*** Opening of Data for processing ***
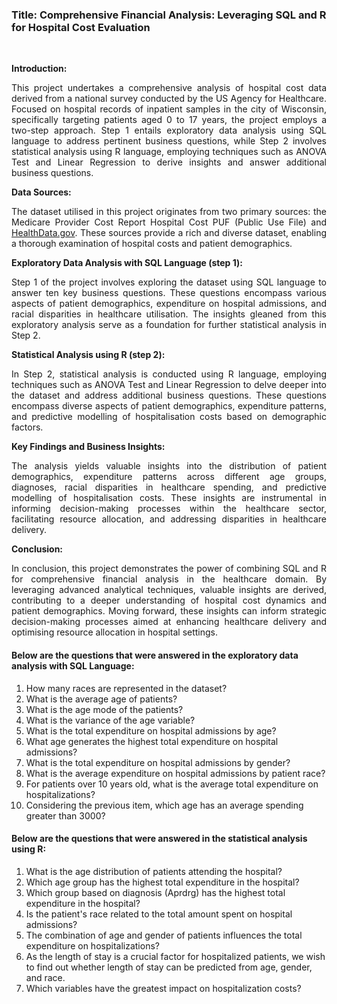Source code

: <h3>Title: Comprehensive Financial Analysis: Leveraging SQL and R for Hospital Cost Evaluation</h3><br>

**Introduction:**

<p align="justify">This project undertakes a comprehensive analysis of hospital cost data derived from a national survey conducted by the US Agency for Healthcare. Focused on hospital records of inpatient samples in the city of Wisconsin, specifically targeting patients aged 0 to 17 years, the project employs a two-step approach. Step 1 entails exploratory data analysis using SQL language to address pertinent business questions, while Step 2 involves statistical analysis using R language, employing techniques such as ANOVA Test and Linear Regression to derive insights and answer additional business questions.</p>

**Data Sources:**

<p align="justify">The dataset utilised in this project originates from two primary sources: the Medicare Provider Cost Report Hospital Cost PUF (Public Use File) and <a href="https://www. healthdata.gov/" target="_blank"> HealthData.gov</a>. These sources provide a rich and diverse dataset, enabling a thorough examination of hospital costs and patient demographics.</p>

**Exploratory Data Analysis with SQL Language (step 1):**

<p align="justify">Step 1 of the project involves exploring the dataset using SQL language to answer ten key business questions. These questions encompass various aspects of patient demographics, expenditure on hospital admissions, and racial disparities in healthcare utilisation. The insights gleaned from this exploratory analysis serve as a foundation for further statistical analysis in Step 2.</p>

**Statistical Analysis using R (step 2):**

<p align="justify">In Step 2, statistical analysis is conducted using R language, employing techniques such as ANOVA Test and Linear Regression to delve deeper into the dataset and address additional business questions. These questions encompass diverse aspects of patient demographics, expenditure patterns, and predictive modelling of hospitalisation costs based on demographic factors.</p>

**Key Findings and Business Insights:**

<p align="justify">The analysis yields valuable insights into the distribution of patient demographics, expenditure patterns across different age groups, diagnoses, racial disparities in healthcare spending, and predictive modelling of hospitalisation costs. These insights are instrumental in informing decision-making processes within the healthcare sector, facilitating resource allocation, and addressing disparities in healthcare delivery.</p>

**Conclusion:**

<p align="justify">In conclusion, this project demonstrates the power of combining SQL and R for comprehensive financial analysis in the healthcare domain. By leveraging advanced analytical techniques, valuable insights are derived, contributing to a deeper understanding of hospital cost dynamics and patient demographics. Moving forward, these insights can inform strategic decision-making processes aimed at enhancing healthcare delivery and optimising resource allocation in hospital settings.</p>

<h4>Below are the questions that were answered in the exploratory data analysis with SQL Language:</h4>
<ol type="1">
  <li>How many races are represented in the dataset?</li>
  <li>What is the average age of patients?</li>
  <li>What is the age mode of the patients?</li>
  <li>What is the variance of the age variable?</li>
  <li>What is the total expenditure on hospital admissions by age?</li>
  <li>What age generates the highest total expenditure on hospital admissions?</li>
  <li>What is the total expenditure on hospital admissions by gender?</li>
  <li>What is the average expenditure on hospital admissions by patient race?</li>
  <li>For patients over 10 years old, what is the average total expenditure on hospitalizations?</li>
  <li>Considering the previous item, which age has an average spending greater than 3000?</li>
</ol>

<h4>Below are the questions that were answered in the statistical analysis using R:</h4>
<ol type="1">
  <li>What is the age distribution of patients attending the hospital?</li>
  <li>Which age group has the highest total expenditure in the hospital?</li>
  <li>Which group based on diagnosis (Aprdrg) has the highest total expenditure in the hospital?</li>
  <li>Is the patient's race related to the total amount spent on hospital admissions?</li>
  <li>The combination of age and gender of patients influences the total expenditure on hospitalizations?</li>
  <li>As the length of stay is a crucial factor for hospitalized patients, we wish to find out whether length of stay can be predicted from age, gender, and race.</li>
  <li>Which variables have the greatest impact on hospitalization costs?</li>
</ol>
*** Close of Data for processing ***
**Requirement**
Taking the entries above, restate exactly those lines that fall between the line with "with SQL Language:</h4>" and the line with "<li>What is the average age", keeping both of those lines too.

**Answer section**
<h4>Below are the questions that were answered in the exploratory data analysis with SQL Language:</h4>
<ol type="1">
  <li>How many races are represented in the dataset?</li>
  <li>What is the average age of patients?</li>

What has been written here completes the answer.